Often you don't want the value of the CDF, but its complement, which is to say 1-p rather than p. It is tempting to calculate the CDF and subtract it from 1, but if p is very close to 1 then cancellation error will cause you to lose accuracy, perhaps totally.

See below "Why and when to use complements?"

In this library, whenever you want to receive a complement, just wrap all the function arguments in a call to complement(...), for example:

students_t dist(5);
cout << "CDF at t = 1 is " << cdf(dist, 1.0) << endl;
cout << "Complement of CDF at t = 1 is " << cdf(complement(dist, 1.0)) << endl;

But wait, now that we have a complement, we have to be able to use it as well. Any function that accepts a probability as an argument can also accept a complement by wrapping all of its arguments in a call to complement(...), for example:

students_t dist(5);

for(double i = 10; i < 1e10; i *= 10)
   // Calculate the quantile for a 1 in i chance:
   double t = quantile(complement(dist, 1/i));
   // Print it out:
   cout << "Quantile of students-t with 5 degrees of freedom\n"
           "for a 1 in " << i << " chance is " << t << endl;
[Tip] Tip

Critical values are just quantiles

Some texts talk about quantiles, or percentiles or fractiles, others about critical values, the basic rule is:

Lower critical values are the same as the quantile.

Upper critical values are the same as the quantile from the complement of the probability.

For example, suppose we have a Bernoulli process, giving rise to a binomial distribution with success ratio 0.1 and 100 trials in total.
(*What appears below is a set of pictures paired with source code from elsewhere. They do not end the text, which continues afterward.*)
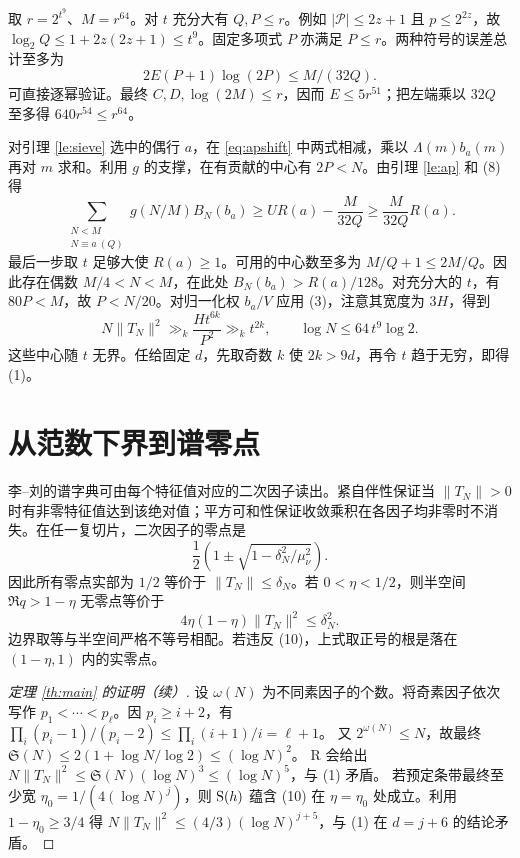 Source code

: \documentclass[UTF8,a4paper,11pt,fontset=fandol]{ctexart}
\newcommand{\Sg}{\mathfrak S}
\newcommand{\Lam}{\Lambda}
\begin{document}
取 \(r=2^{t^9}\)、\(M=r^{64}\)。对 \(t\) 充分大有 \(Q,P\le r\)。例如 \(|\mathcal P|\le 2z+1\) 且 \(p\le 2^{2z}\)，故 \(\log_2 Q\le1+2z(2z+1)\le t^9\)。固定多项式 \(P\) 亦满足 \(P\le r\)。两种符号的误差总计至多为
\[
            2E(P+1)\log(2P)\le M/(32Q).                      \tag{8}
\]
可直接逐幂验证。最终 \(C,D,\log(2M)\le r\)，因而 \(E\le5r^{51}\)；把左端乘以 \(32Q\) 至多得 \(640r^{54}\le r^{64}\)。

对引理 \ref{le:sieve} 选中的偶行 \(a\)，在 \eqref{eq:apshift} 中两式相减，乘以 \(\Lam(m)b_a(m)\) 再对 \(m\) 求和。利用 \(g\) 的支撑，在有贡献的中心有 \(2P<N\)。由引理 \ref{le:ap} 和 (8) 得
\[
 \sum_{\substack{N<M\\N\equiv a\ (Q)}}g(N/M)B_N(b_a)
     \ge U R(a)-\frac{M}{32Q}
     \ge\frac{M}{32Q}R(a) .
\]
最后一步取 \(t\) 足够大使 \(R(a)\ge1\)。可用的中心数至多为 \(M/Q+1\le2M/Q\)。因此存在偶数 \(M/4<N<M\)，在此处
\(B_N(b_a)>R(a)/128\)。对充分大的 \(t\)，有 \(80P<M\)，故 \(P<N/20\)。对归一化权 \(b_a/V\) 应用 (3)，注意其宽度为 \(3H\)，得到
\[
               N\|T_N\|^2\gg_k \frac{H t^{6k}}{P^2}
                     \gg_k t^{2k},\qquad
               \log N\le 64\,t^9\log 2 .                       \tag{9}
\]
这些中心随 \(t\) 无界。任给固定 \(d\)，先取奇数 \(k\) 使 \(2k>9d\)，再令 \(t\) 趋于无穷，即得 (1)。

\section{从范数下界到谱零点}
李--刘的谱字典可由每个特征值对应的二次因子读出。紧自伴性保证当 \(\|T_N\|>0\) 时有非零特征值达到该绝对值；平方可和性保证收敛乘积在各因子均非零时不消失。在任一复切片，二次因子的零点是
\[
          \frac{1}{2}\left(1\pm\sqrt{1-\delta_N^2/\mu_\nu^2}\right).
\]
因此所有零点实部为 \(1/2\) 等价于 \(\|T_N\|\le\delta_N\)。若 \(0<\eta<1/2\)，则半空间 \(\Re q>1-\eta\) 无零点等价于
\[
                4\eta(1-\eta)\|T_N\|^2\le\delta_N^2 .          \tag{10}
\]
边界取等与半空间严格不等号相配。若违反 (10)，上式取正号的根是落在 \((1-\eta,1)\) 内的实零点。

\begin{proof}[定理 \ref{th:main} 的证明（续）]
设 \(\omega(N)\) 为不同素因子的个数。将奇素因子依次写作 \(p_1<\cdots<p_\ell\)。因 \(p_i\ge i+2\)，有
\(\prod_i(p_i-1)/(p_i-2)\le\prod_i(i+1)/i=\ell+1\)。
又 \(2^{\omega(N)}\le N\)，故最终
\(\Sg(N)\le 2(1+\log N/\log 2)\le(\log N)^2\)。
R 会给出 \(N\|T_N\|^2\le\Sg(N)(\log N)^3\le(\log N)^5\)，与 (1) 矛盾。
若预定条带最终至少宽 \(\eta_0=1/(4(\log N)^j)\)，则 \({\rm S}(h)\) 蕴含 (10) 在 \(\eta=\eta_0\) 处成立。利用 \(1-\eta_0\ge 3/4\) 得
\(N\|T_N\|^2\le (4/3)(\log N)^{j+5}\)，与 (1) 在 \(d=j+6\) 的结论矛盾。
\end{proof}
\end{document}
The lower critical value for a probability of 0.05 is given by:

quantile(binomial(100, 0.1), 0.05)

and the upper critical value is given by:

quantile(complement(binomial(100, 0.1), 0.05))
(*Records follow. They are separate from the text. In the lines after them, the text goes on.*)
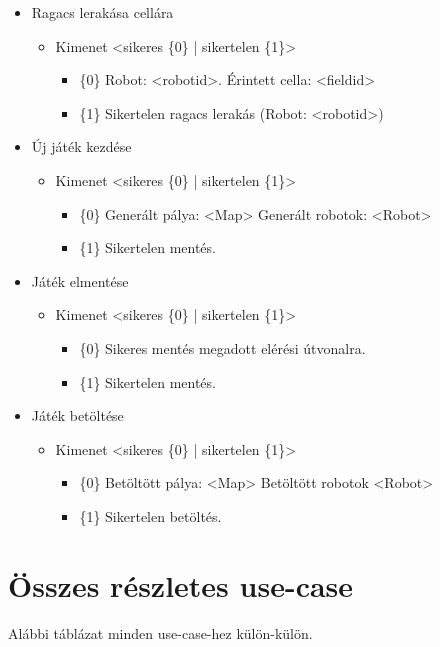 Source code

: \begin{itemize}
	\item Ragacs lerakása cellára
	\begin{itemize}
		\item Kimenet <sikeres \{0\} | sikertelen \{1\}>
		\begin{itemize}
			\item \{0\} Robot: <robotid>. Érintett cella: <fieldid>
			\item \{1\} Sikertelen ragacs lerakás (Robot: <robotid>)
		\end{itemize}
	\end{itemize}	
	
	\item Új játék kezdése
	\begin{itemize}
		\item Kimenet <sikeres \{0\} | sikertelen \{1\}>
		\begin{itemize}
			\item \{0\} Generált pálya: <Map> Generált robotok: <Robot>
			\item \{1\} Sikertelen mentés.
		\end{itemize}
	\end{itemize}
	
	
	\item Játék elmentése
	\begin{itemize}
		\item Kimenet <sikeres \{0\} | sikertelen \{1\}>
		\begin{itemize}
			\item \{0\} Sikeres mentés megadott elérési útvonalra. 
			\item \{1\} Sikertelen mentés.
		\end{itemize}
	\end{itemize}

	\item Játék betöltése
	\begin{itemize}
		\item Kimenet <sikeres \{0\} | sikertelen \{1\}>
		\begin{itemize}
			\item \{0\} Betöltött pálya: <Map> Betöltött robotok <Robot> 
			\item \{1\} Sikertelen betöltés.
		\end{itemize}
	\end{itemize}
	
\end{itemize}


\section{Összes részletes use-case}
Alábbi táblázat minden use-case-hez külön-külön.


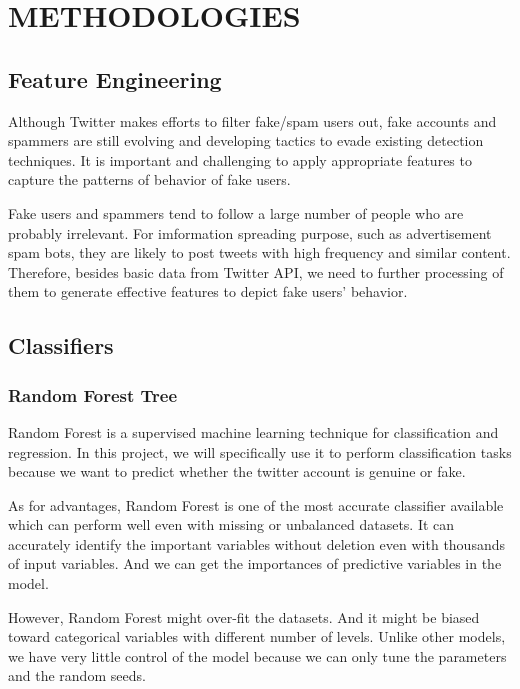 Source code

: \documentclass[a4paper, 12pt]{report}
\begin{document}
\section*{METHODOLOGIES}
\subsection*{Feature Engineering}
Although Twitter makes efforts to filter fake/spam users out, fake accounts and spammers are still evolving and developing tactics to evade existing detection techniques. It is important and challenging to apply appropriate features to capture the patterns of behavior of fake users. \par

\noindent Fake users and spammers tend to follow a large number of people who are probably irrelevant. For imformation spreading purpose, such as advertisement spam bots, they are likely to post tweets with high frequency and similar content. Therefore, besides basic data from Twitter API, we need to further processing of them to generate effective features to depict fake users' behavior.

\subsection*{Classifiers}
\subsubsection*{Random Forest Tree}
Random Forest is a supervised machine learning technique for classification and regression. In this project, we will specifically use it to perform classification tasks because  we want to predict whether the twitter account is genuine or fake. \par

\noindent As for advantages, Random Forest is one of the most accurate classifier available which can perform well even with missing or unbalanced datasets. It can accurately identify the important variables without deletion even with thousands of input variables. And we can get the importances of predictive variables in the model. \par

\noindent However, Random Forest might over-fit the datasets. And it might be biased toward categorical variables with different number of levels. Unlike other models, we have very little control of the model because we can only tune the parameters and the random seeds.
\end{document}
which return 4.82 and 14.63 respectively.

[Tip] Tip

Why bother with complements anyway?

It's very tempting to dispense with complements, and simply subtract the probability from 1 when required. However, consider what happens when the probability is very close to 1: let's say the probability expressed at float precision is 0.999999940f, then 1 - 0.999999940f = 5.96046448e-008, but the result is actually accurate to just one single bit: the only bit that didn't cancel out!

Or to look at this another way: consider that we want the risk of falsely rejecting the null-hypothesis in the Student's t test to be 1 in 1 billion, for a sample size of 10,000. This gives a probability of 1 - 10-9, which is exactly 1 when calculated at float precision. In this case calculating the quantile from the complement neatly solves the problem, so for example:

quantile(complement(students_t(10000), 1e-9))

returns the expected t-statistic 6.00336, where as:

quantile(students_t(10000), 1-1e-9f)

raises an overflow error, since it is the same as:

quantile(students_t(10000), 1)

Which has no finite result.

With all distributions, even for more reasonable probability (unless the value of p can be represented exactly in the floating-point type) the loss of accuracy quickly becomes significant if you simply calculate probability from 1 - p (because it will be mostly garbage digits for p ~ 1).

So always avoid, for example, using a probability near to unity like 0.99999

quantile(my_distribution, 0.99999)

and instead use

quantile(complement(my_distribution, 0.00001))

since 1 - 0.99999 is not exactly equal to 0.00001 when using floating-point arithmetic.

This assumes that the 0.00001 value is either a constant, or can be computed by some manner other than subtracting 0.99999 from 1.